TRY IT
Each line of the listing that includes the string "claimed" needs to be located and copied.

..............................

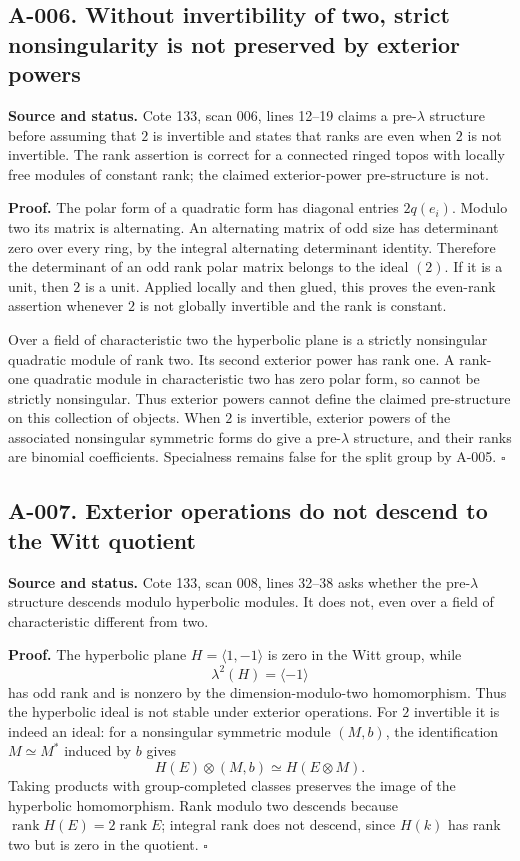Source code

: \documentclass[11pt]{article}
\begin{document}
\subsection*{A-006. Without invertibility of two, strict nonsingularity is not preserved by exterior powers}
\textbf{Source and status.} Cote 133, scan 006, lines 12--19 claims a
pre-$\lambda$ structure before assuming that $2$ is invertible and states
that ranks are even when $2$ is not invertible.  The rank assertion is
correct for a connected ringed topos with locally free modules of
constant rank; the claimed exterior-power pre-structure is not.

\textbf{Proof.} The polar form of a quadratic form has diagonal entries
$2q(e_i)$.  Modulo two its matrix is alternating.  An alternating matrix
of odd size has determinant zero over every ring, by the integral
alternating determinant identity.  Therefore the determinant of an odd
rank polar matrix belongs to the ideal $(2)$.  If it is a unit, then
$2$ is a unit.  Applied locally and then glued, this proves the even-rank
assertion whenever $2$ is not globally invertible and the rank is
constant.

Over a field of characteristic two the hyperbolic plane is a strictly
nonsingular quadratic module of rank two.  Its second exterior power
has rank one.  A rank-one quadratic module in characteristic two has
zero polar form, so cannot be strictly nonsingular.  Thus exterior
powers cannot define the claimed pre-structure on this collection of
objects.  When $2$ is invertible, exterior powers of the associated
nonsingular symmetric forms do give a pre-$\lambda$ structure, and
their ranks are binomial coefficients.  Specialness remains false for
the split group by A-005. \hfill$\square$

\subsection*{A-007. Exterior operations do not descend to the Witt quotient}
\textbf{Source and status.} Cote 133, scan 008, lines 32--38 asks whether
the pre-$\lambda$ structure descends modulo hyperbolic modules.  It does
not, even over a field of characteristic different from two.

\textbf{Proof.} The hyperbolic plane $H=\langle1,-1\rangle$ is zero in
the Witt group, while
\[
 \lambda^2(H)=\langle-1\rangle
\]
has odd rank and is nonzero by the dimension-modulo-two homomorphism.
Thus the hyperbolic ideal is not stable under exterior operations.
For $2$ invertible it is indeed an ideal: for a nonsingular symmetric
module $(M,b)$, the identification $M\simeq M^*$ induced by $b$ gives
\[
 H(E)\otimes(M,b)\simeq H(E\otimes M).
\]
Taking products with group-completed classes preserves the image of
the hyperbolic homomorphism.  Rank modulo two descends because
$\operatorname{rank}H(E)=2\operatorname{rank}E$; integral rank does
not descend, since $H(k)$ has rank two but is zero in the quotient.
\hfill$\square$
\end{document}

..............................

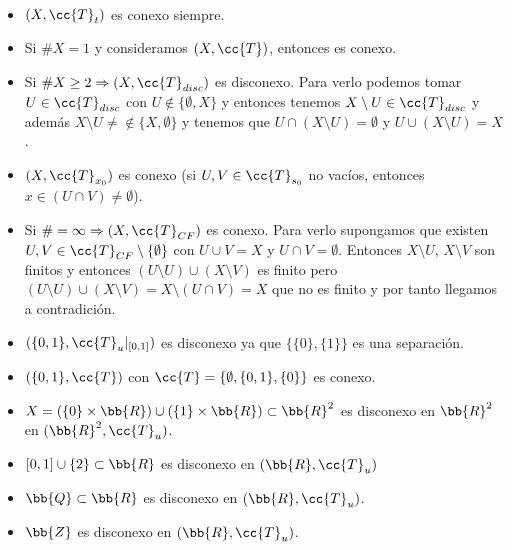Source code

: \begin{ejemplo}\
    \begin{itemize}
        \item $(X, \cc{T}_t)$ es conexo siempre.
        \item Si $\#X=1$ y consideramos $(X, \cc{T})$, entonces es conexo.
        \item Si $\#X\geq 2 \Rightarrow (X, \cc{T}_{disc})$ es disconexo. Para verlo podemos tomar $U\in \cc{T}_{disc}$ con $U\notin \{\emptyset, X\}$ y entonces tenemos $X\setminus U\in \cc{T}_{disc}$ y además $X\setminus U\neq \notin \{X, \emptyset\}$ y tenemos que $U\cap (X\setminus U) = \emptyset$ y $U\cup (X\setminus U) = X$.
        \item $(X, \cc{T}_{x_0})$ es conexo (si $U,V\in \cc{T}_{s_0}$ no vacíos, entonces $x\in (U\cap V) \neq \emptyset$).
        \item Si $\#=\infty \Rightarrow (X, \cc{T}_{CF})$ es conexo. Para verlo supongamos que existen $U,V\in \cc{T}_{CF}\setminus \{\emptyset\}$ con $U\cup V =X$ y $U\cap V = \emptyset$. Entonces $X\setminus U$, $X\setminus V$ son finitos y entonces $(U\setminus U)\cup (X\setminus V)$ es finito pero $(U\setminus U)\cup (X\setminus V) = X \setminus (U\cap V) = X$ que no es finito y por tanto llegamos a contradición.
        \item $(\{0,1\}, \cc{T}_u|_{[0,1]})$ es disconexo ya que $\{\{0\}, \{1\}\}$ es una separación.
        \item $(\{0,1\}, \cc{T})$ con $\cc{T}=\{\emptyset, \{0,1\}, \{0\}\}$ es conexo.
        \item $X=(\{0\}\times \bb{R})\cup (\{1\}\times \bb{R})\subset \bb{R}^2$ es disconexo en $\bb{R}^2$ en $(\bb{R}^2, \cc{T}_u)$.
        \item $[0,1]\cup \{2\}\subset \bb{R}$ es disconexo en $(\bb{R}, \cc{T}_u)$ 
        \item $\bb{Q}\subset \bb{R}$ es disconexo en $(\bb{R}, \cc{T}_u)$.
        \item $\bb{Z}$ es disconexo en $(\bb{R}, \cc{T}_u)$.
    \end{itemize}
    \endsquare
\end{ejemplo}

..............................

RESPONSE TO THE EXERCISE
constant rank; the claimed exterior-power pre-structure is not.
powers cannot define the claimed pre-structure on this collection of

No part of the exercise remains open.